About 1,500 branches of State Bank of India and its five associate banks will be merged following amalgamation of the latter with their parent bank, said a top official.
According to government orders issued on February 22 under the State Bank of India Act, 1955, the entire undertaking of State Bank of Bikaner & Jaipur, State Bank of Mysore, State Bank of Travancore, State Bank of Patiala, and State Bank of Hyderabad will stand transferred to and vested in State Bank of India from April 1, 2017.
The branch rationalisation will happen in the second half of the next financial year, said Rajnish Kumar, Managing Director (National Banking Group), State Bank of India.
“Branch rationalisation will happen wherever the retail branches are in close proximity. For example, in Tirupati, in a single building we have State Bank of India on the first floor and State Bank of Hyderabad on the second floor. We don’t need two outfits in one building or in close proximity,” said Kumar.
But, at the same time, the bank, which is India’s largest, has plans to expand its network because the country’s population is increasing, newer localities are coming up, and newer demands arising, explained Kumar.
He elaborated: “So, what will happen is some of these branches will get merged and new branches will be opened.
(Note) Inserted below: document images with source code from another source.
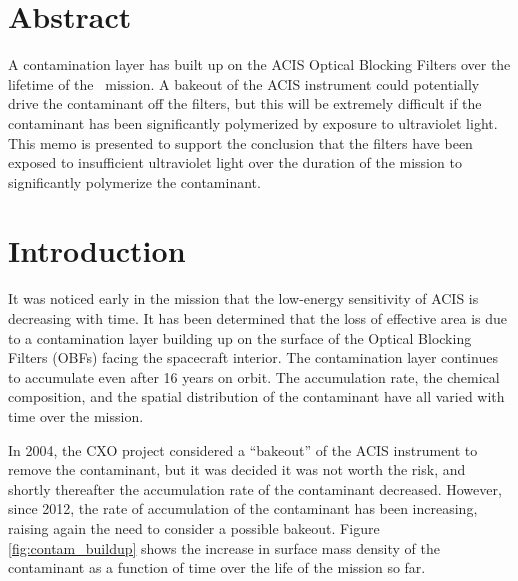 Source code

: \documentclass[11pt]{article}
\begin{document}


\Date{\today}


\memo{}

\section{Abstract}

A contamination layer has built up on the ACIS Optical Blocking Filters over the
lifetime of the \chandra~mission. A bakeout of the ACIS instrument could potentially
drive the contaminant off the filters, but this will be extremely difficult if the
contaminant has been significantly polymerized by exposure to ultraviolet light.
This memo is presented to support the conclusion that the filters have been exposed
to insufficient ultraviolet light over the duration of the mission to significantly
polymerize the contaminant.

\section{Introduction}

It was noticed early in the mission that the low-energy sensitivity of ACIS is
decreasing with time. It has been determined that the loss of effective area is
due to a contamination layer building up on the surface of the Optical Blocking
Filters (OBFs) facing the spacecraft interior. The contamination layer continues
to accumulate even after 16 years on orbit. The accumulation rate, the chemical
composition, and the spatial distribution of the contaminant have all varied with
time over the mission.

In 2004, the CXO project considered a ``bakeout'' of the ACIS instrument to remove
the contaminant, but it was decided it was not worth the risk, and shortly thereafter
the accumulation rate of the contaminant decreased. However, since 2012, the rate of
accumulation of the contaminant has been increasing, raising again the need to consider
a possible bakeout. Figure \ref{fig:contam_buildup} shows the increase in surface mass
density of the contaminant as a function of time over the life of the mission so far.
\end{document}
Post-merger, we will have 24,000 branches.
“And what I believe is that in the next two years, new branches will be opened and some of the existing branches will be merged. But the overall number of branches would remain around the current level.”
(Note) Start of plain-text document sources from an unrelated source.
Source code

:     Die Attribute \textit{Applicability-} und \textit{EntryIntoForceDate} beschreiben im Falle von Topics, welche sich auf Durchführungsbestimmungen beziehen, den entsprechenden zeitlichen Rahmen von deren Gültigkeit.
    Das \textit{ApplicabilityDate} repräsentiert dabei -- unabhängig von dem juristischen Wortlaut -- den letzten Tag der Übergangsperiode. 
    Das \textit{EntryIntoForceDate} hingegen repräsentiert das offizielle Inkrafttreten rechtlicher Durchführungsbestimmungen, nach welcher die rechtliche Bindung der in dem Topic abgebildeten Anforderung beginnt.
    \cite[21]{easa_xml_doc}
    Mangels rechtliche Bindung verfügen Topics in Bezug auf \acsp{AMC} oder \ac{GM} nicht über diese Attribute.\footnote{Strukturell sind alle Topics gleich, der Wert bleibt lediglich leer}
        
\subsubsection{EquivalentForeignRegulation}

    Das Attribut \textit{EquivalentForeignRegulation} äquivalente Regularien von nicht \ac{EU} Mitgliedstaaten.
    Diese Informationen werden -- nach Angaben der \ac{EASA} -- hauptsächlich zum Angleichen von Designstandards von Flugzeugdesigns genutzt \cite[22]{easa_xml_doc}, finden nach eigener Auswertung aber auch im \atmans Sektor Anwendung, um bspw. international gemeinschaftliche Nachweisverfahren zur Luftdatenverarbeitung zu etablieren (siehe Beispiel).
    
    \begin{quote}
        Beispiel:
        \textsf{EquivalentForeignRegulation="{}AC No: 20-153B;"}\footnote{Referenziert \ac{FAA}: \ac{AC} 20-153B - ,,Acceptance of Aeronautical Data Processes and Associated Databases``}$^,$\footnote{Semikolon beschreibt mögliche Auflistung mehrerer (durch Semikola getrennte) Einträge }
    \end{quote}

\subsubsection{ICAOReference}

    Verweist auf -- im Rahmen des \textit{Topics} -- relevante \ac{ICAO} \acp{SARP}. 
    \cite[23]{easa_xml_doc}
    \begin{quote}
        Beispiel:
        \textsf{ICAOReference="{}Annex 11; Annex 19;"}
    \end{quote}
Emphasising that customer experience will be better and a lot of inefficiencies will be removed as a result of the amalgamation, Kumar said SBI’s retail book will go up to about ₹10 lakh crore (post-merger retail portfolio) from about ₹6.75 lakh crore (the bank’s standalone retail portfolio now).
On retail loan growth, the SBI MD said, “Retail loan growth has been good in February. I think, the retail growth story still remains intact; people are buying cars, there is activity in the housing loan market.”